LSE Cities has developed a simple yet innovative methodology to try to capture the subtle variations in patterns of urban and rural habitats amongst four regions of the world: Europe, India, Sub-Saharan Africa and China. The maps displayed on the following pages are based on the combination of two datasets: the urbanisation level for each world region/country published in the UN DESA World Urbanisation Prospect, and the ambient population density drawn from LandScan 2010 data, which assigns for each square kilometre of the world’s land surface a figure which is equivalent to its average population over a 24-hour period.
In these maps, different land ‘parcels’ are assigned the ‘urban’ (red) or ‘rural’ (grey) category on the basis of the threshold level of ambient population density – which differs from region to region, and nation to nation – for which the total population of all land parcels above that density equates to the total urban population in each region. For example, while the density threshold in Europe is relatively low at 314 people/km2, in India the threshold is much higher at 4,128 people/km2. The innovative dimension of the mapping technique is to base the distribution of rural/urban areas on ambient population density (rather than local or regional designations), providing a more universal parameter to compare the distinct distribution of urban and rural settlements while taking account of regional differences in urbanisation levels.
In Europe, there is a more decentralised form of urbanisation that reflects the culture, history and geography of the region. Even though 73% of Europeans live in urban areas – the most urbanised of the four global regions – the urbanisation density threshold is low, meaning that areas with more than 314 people/km2 are considered urban, contrasting with India where this threshold is over ten times higher. Europe’s urban residents occupy just 3% of the total land area of the geographic region, and a third of the total land area remains unpopulated (shown in white on the maps) consisting mostly of large bodies of water and mountains. It also contains a greater number of cities with over 500,000 people (128) with a very large number of highly-connected smaller cities and towns across parts of Germany, the Netherlands and Benelux countries, and Northern Italy.

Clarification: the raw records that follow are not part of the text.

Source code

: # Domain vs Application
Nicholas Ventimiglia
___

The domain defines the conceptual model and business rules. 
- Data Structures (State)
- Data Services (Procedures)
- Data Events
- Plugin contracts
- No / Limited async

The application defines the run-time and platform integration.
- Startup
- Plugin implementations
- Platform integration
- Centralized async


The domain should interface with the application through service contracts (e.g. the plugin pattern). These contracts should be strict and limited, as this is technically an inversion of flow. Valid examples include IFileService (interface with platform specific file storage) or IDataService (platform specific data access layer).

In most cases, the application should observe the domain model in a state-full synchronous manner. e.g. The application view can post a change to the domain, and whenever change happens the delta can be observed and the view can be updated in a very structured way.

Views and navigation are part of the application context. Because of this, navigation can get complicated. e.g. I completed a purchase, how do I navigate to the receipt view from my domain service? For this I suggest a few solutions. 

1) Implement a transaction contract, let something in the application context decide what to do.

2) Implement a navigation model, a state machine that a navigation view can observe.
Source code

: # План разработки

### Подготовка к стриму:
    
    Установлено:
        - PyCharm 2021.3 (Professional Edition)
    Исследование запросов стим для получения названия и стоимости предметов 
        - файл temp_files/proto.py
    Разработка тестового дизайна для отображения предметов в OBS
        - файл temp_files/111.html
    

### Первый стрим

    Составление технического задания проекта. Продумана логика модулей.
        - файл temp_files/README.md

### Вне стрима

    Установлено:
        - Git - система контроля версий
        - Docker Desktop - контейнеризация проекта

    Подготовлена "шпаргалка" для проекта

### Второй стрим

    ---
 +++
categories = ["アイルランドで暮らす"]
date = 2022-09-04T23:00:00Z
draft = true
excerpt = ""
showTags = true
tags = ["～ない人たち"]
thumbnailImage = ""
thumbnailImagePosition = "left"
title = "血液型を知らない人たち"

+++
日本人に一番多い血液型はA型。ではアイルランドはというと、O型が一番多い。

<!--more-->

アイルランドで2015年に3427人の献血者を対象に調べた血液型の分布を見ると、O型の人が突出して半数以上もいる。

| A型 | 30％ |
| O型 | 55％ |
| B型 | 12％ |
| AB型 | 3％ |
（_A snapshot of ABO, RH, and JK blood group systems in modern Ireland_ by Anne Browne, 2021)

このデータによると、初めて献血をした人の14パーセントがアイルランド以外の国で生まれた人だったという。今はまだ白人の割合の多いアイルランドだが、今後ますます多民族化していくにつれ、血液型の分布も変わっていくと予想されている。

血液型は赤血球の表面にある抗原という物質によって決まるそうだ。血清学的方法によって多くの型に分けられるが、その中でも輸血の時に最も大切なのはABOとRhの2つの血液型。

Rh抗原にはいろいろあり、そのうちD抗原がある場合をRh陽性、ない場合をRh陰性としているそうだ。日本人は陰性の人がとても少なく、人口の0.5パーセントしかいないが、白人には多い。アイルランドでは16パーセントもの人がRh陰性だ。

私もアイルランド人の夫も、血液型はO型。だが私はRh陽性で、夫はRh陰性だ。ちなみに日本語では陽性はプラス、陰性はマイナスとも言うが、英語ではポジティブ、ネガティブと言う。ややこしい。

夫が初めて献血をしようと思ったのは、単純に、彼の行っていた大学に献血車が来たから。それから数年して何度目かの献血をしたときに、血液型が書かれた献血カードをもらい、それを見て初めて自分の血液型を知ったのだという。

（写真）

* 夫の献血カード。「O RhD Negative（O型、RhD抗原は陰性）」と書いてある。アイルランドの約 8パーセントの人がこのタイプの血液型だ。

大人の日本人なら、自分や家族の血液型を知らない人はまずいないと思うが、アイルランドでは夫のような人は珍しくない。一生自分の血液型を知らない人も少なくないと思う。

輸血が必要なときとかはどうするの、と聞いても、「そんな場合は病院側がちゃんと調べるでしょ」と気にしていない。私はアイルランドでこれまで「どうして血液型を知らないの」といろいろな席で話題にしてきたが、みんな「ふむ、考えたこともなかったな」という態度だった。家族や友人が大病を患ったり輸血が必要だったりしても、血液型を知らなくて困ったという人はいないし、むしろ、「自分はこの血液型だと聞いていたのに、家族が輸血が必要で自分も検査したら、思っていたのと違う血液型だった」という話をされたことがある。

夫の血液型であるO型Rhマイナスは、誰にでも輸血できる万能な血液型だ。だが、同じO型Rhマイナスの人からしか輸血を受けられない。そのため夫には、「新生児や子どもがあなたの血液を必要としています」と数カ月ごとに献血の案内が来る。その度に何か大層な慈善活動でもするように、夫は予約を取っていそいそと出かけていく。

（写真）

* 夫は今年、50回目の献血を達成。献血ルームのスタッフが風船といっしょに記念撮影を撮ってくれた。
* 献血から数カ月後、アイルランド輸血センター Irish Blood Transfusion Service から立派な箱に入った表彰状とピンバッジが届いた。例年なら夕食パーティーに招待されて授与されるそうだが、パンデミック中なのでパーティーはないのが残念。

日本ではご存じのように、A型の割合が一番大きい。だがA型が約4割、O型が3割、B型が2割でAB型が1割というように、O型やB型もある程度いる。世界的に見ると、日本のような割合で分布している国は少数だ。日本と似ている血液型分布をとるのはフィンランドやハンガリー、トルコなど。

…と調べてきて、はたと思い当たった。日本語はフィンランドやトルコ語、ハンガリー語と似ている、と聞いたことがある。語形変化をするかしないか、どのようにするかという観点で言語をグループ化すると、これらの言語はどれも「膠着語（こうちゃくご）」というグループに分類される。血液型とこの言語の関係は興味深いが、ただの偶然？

India stands out for the far higher population densities in rural areas across vast territories such as the Ganga valley, as well as the emerging presence of large cities like Calcutta, Hyderabad, Bangalore Mumbai and Delhi. The dark grey areas in Northern India reflect the preponderance of high-density rural areas which, by European standards, would be considered urban. While India has an urbanisation level of 32% , its urban areas represent only 1% of the total land surface of the country, but only 5% of the country is unpopulated – a much lower percentage the other three global regions. In India, the urbanisation density threshold is by far the highest of the four regions, at 4,128 people/km2.
Sub-Saharan Africa is by far the largest of the four regions and is experiencing a period of intense demographic growth. While only 37% of the population live in urban areas today, that percentage is set to rise dramatically, much of it through informal growth. While urbanisation levels are below that of the other global regions, just 0.4% of the total land area in this part of the continent is urban, while just over a third of the total land area (32%) remains unpopulated. There are fewer, higher density rural areas than in China or Asia, with concentrations around Lagos, Kigali, Nairobi and Addis Ababa. The urbanisation density threshold is 1,019 people/km2.
Just over half China’s population (54%) live in urban areas, which represent just 2% of the total geographic footprint of the nation, with largely unpopulated regions making up 39% of the total land surface area. With its rapid demographic and economic growth, urbanisation levels are approximately two-thirds that of Europe. As in India, there are extensive concentrations of higher density rural areas in the regions stretching from Beijing to Shanghai, and around the Chongqing, Chengdu and Nanchong districts, all areas which are experiencing a rapid transformation from agricultural to urban economies. China has an urbanisation density threshold of 1,433 people/km2.